(Beginning of INFORMATION SUPPLIED)
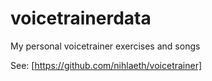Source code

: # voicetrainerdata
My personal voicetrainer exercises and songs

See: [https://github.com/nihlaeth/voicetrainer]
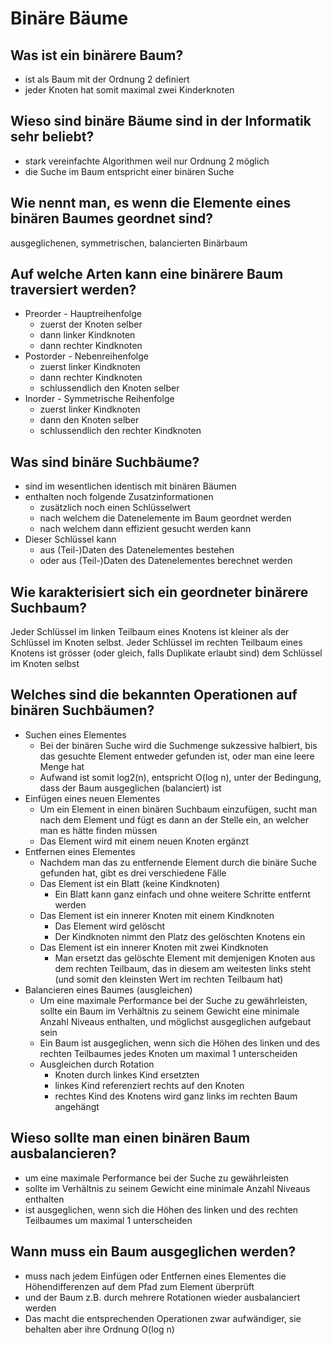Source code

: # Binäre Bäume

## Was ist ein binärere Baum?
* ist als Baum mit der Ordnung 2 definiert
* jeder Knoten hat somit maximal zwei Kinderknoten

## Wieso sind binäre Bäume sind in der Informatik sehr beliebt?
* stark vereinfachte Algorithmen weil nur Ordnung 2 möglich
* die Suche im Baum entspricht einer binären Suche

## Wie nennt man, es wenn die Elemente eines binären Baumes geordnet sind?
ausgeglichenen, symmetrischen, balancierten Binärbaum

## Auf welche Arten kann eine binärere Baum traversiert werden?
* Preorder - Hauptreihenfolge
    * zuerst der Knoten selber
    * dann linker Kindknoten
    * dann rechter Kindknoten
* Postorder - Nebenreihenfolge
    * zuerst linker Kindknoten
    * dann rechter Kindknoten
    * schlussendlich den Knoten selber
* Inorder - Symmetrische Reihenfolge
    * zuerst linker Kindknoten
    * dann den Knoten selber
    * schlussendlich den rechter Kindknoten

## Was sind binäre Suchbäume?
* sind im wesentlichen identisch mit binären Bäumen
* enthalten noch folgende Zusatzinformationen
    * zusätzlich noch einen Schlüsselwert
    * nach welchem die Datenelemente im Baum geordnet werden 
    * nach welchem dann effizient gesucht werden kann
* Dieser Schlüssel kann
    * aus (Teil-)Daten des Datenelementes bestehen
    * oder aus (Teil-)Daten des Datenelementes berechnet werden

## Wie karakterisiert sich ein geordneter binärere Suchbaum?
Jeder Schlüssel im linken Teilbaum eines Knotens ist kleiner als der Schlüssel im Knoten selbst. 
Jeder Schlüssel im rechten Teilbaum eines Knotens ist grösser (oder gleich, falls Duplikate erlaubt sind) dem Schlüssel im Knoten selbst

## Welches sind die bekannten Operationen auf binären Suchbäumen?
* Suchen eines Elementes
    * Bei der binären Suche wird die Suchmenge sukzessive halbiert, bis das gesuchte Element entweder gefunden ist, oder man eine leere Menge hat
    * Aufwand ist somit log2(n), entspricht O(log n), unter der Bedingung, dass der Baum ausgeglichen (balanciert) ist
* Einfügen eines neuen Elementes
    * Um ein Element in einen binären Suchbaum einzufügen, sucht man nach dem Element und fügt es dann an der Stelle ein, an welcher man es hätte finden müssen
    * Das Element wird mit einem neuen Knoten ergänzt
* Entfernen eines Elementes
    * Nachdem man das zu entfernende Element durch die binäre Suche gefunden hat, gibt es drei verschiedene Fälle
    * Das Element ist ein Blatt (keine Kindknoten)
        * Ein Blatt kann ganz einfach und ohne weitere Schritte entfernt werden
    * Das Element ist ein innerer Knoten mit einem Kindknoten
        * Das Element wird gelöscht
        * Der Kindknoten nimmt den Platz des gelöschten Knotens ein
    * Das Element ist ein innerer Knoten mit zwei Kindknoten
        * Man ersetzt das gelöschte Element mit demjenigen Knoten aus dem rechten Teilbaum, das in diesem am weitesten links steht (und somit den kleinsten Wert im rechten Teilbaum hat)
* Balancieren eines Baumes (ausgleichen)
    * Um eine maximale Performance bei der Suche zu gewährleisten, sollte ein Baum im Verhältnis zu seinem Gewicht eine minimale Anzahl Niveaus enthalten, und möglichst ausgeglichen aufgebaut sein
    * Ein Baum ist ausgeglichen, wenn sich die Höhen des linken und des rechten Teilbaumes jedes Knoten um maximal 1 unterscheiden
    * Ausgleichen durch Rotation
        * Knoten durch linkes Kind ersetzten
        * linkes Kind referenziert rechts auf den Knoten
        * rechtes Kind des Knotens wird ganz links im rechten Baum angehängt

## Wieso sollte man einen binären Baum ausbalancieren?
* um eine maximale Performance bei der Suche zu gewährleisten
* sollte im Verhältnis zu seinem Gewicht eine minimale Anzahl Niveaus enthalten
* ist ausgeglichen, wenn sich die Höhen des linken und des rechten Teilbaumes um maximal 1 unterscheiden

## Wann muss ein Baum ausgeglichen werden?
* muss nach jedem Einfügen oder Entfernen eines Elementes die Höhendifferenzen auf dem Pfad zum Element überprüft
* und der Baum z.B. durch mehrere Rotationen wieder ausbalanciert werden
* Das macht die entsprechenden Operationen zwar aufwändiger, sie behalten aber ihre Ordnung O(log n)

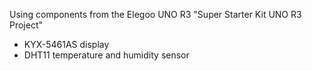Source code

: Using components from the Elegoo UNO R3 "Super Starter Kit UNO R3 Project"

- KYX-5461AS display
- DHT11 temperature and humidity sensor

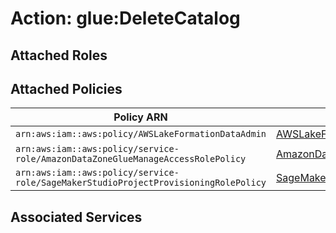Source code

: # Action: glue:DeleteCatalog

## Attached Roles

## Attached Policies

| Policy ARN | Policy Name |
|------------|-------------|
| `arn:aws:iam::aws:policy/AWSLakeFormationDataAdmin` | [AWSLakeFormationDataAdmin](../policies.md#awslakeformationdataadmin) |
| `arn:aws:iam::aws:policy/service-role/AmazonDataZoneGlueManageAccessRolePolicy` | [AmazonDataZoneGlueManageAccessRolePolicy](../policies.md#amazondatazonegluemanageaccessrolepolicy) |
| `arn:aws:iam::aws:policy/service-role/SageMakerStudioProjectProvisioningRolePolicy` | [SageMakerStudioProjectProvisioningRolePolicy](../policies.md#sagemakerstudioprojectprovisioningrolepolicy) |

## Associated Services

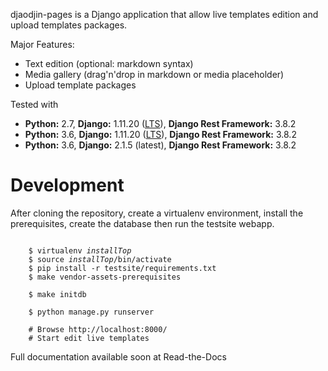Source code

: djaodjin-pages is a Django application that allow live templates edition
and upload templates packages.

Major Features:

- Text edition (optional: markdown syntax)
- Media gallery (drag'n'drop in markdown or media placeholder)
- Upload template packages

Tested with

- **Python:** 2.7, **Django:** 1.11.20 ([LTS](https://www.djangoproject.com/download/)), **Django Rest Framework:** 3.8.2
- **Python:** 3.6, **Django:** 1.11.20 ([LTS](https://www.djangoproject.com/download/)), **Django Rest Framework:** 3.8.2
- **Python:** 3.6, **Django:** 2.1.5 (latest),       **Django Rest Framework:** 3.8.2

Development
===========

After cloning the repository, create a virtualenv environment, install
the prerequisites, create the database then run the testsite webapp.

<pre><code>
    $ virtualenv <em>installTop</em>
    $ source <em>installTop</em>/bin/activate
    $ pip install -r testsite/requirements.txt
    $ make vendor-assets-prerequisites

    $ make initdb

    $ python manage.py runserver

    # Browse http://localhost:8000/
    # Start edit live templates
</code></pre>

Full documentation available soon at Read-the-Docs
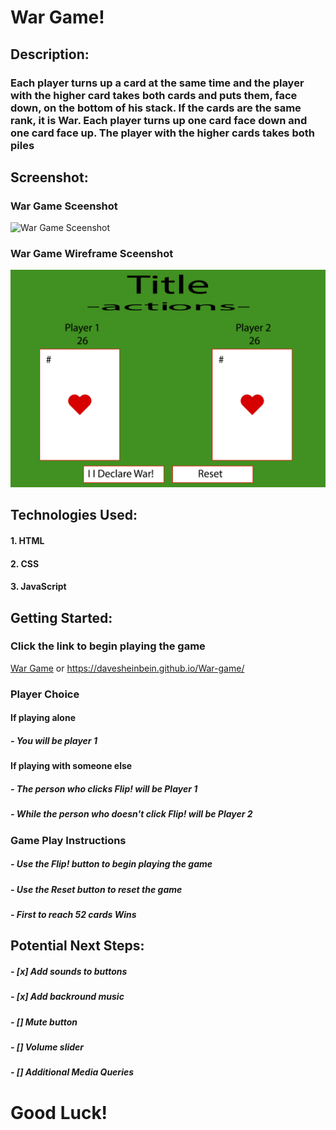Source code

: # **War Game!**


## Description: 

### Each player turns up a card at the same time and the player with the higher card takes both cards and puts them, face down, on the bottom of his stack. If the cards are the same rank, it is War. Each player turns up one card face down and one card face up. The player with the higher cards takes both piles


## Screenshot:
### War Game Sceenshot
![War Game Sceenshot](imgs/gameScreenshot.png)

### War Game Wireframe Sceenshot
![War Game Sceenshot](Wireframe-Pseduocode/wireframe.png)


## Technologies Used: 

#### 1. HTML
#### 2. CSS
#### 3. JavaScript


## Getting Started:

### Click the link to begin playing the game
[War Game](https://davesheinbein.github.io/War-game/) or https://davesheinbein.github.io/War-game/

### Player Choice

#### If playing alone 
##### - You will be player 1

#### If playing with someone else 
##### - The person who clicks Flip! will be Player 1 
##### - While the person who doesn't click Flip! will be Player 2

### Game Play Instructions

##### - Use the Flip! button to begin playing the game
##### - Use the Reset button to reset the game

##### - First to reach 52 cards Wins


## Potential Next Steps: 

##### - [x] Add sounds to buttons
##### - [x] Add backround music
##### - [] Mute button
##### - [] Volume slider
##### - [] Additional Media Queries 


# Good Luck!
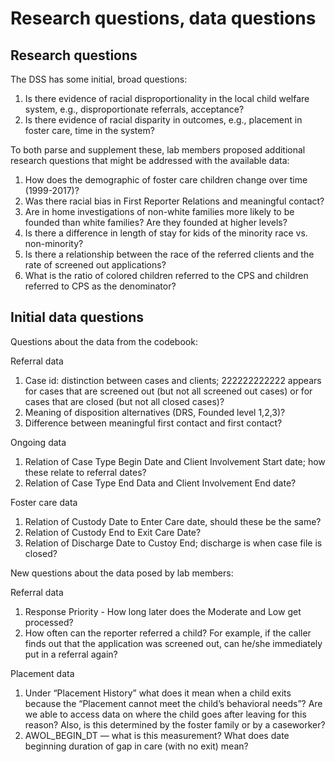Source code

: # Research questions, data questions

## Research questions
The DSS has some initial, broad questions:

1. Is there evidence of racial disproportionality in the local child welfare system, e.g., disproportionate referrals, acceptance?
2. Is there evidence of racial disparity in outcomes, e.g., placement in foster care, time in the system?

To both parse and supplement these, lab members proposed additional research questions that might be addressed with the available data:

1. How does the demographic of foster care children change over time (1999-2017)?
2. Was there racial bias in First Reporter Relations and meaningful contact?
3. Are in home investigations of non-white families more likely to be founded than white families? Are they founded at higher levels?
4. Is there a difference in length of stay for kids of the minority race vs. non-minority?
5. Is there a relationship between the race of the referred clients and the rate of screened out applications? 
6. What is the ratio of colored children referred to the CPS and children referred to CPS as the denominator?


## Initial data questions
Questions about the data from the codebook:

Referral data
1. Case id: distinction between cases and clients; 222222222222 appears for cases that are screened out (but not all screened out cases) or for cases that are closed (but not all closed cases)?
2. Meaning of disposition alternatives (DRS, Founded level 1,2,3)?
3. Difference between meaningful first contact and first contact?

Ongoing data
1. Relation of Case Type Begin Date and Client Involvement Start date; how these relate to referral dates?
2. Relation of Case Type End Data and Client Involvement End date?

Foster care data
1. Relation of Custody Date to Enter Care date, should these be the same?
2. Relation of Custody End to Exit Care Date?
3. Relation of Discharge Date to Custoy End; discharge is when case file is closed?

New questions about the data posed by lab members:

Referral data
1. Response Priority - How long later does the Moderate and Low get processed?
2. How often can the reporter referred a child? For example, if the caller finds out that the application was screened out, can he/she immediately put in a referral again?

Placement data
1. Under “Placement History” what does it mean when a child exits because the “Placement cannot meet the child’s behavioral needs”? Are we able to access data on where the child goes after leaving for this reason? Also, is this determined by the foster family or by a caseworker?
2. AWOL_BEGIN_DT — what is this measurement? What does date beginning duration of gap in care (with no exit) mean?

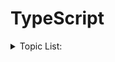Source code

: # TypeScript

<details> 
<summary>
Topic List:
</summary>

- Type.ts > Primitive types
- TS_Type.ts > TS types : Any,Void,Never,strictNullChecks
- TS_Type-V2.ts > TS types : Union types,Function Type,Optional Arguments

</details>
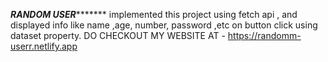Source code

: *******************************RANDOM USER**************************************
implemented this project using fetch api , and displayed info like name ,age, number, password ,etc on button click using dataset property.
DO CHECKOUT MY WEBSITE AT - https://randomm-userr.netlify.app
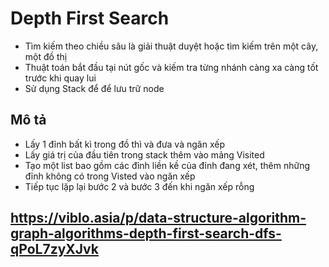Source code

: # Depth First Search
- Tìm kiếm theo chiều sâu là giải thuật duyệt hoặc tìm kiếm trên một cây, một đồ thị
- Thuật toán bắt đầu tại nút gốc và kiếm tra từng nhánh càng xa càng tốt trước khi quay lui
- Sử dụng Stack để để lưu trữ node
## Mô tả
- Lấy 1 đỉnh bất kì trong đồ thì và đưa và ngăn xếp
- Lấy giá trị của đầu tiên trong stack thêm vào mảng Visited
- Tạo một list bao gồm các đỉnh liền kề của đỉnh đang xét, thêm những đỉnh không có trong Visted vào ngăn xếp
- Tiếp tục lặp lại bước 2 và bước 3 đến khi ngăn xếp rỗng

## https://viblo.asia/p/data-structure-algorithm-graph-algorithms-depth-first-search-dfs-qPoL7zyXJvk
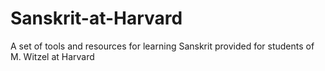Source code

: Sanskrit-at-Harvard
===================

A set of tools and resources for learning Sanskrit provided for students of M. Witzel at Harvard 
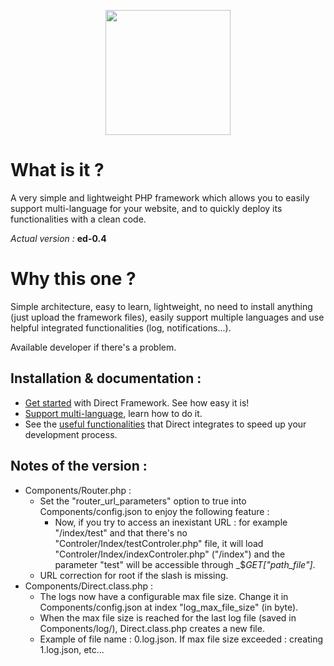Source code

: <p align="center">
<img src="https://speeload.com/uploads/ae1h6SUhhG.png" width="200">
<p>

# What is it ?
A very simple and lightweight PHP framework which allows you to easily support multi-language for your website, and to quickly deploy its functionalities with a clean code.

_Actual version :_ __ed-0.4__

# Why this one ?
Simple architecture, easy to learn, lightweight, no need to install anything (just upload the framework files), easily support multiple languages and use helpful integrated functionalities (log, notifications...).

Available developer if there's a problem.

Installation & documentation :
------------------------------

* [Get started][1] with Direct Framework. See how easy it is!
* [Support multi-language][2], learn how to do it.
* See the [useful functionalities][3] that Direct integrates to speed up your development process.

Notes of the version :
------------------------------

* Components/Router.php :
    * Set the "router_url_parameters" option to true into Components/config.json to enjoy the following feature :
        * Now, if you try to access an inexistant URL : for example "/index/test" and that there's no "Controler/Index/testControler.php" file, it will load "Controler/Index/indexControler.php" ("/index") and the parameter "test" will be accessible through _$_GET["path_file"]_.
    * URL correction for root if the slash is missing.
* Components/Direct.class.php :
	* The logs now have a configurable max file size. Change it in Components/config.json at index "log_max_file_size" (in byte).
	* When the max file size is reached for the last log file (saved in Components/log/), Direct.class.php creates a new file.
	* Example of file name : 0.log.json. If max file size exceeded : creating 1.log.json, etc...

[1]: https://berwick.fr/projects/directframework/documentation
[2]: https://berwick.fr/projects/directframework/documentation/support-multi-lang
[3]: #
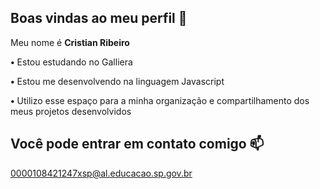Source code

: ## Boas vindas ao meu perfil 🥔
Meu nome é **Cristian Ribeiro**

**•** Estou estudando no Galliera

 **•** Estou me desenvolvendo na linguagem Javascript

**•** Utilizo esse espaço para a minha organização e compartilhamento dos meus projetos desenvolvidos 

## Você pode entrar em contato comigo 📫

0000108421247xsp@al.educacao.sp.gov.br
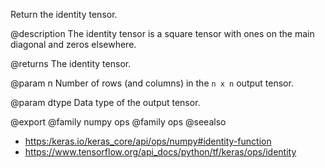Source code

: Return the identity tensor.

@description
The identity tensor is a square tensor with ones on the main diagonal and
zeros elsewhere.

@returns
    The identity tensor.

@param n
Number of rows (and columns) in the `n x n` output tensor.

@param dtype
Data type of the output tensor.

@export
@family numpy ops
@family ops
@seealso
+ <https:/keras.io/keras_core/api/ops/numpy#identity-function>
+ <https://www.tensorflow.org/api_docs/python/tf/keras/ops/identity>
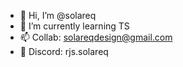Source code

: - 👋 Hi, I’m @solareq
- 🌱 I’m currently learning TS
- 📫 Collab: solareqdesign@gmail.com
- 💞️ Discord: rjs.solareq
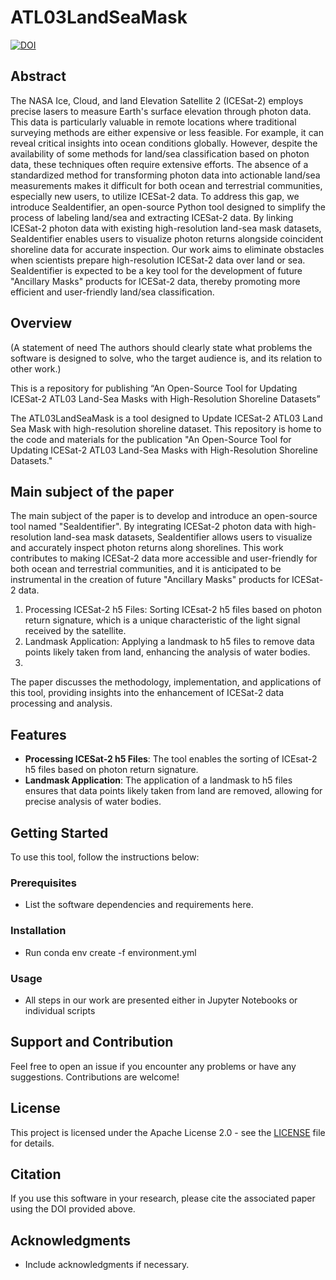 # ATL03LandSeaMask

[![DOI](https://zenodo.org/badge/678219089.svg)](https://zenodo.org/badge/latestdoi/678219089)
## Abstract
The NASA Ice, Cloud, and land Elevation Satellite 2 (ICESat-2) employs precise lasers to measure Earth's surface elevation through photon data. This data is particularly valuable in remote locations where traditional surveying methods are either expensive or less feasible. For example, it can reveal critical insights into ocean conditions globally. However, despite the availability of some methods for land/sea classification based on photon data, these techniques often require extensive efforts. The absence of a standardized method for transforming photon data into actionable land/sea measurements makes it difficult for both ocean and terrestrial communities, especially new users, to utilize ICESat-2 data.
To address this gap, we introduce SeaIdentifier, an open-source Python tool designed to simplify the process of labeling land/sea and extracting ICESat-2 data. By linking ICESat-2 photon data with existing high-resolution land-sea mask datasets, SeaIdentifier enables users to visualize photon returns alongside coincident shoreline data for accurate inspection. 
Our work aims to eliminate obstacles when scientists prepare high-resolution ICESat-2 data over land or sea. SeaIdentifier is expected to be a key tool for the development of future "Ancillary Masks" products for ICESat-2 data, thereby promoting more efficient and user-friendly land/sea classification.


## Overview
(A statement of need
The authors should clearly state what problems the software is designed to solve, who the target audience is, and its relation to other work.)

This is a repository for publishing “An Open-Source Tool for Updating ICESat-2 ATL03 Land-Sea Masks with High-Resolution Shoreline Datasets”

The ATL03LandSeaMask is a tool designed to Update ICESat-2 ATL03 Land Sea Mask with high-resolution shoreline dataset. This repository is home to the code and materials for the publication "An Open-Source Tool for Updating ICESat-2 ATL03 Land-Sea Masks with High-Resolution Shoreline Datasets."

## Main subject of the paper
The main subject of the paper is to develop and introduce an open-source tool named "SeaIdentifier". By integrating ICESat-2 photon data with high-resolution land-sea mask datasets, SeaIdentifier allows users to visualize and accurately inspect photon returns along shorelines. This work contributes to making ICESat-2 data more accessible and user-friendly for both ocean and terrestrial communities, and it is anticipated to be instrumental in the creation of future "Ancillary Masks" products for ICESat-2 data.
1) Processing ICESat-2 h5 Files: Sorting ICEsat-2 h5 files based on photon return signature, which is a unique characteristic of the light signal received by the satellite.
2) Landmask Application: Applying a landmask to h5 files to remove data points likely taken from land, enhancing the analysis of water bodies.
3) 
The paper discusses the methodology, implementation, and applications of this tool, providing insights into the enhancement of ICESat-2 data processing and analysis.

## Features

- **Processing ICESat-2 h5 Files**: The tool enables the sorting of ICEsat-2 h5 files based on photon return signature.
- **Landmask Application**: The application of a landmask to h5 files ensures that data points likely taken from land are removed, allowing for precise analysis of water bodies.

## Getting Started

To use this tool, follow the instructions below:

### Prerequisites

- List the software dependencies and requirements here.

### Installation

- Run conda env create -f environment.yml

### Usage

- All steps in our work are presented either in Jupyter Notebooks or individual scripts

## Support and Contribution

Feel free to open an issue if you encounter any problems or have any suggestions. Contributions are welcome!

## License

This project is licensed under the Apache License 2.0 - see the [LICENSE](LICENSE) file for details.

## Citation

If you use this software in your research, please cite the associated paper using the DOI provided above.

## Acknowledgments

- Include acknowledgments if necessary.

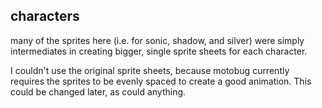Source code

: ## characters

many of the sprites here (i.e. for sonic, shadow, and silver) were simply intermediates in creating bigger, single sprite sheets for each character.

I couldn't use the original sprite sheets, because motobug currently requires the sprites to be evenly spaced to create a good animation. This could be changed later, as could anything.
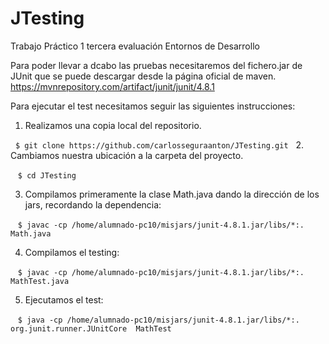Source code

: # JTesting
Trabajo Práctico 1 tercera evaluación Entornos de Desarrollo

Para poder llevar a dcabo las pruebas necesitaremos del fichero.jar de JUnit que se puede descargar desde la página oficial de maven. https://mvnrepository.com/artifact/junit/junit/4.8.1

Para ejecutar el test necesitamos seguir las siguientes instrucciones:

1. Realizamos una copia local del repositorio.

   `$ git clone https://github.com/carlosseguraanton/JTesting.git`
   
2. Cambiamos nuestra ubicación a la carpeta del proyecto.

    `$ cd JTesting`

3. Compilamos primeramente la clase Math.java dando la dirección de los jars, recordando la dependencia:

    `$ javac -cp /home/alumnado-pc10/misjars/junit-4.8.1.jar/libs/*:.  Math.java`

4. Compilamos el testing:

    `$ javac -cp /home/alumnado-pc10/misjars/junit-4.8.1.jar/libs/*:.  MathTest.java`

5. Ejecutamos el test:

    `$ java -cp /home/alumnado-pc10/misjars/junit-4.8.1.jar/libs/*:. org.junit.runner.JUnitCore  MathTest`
(End of INFORMATION SUPPLIED)
*TO DO*.
Could you copy every line in the records that holds "visualize"?

*EXERCISE ANSWER*.
To address this gap, we introduce SeaIdentifier, an open-source Python tool designed to simplify the process of labeling land/sea and extracting ICESat-2 data. By linking ICESat-2 photon data with existing high-resolution land-sea mask datasets, SeaIdentifier enables users to visualize photon returns alongside coincident shoreline data for accurate inspection. 
The main subject of the paper is to develop and introduce an open-source tool named "SeaIdentifier". By integrating ICESat-2 photon data with high-resolution land-sea mask datasets, SeaIdentifier allows users to visualize and accurately inspect photon returns along shorelines. This work contributes to making ICESat-2 data more accessible and user-friendly for both ocean and terrestrial communities, and it is anticipated to be instrumental in the creation of future "Ancillary Masks" products for ICESat-2 data.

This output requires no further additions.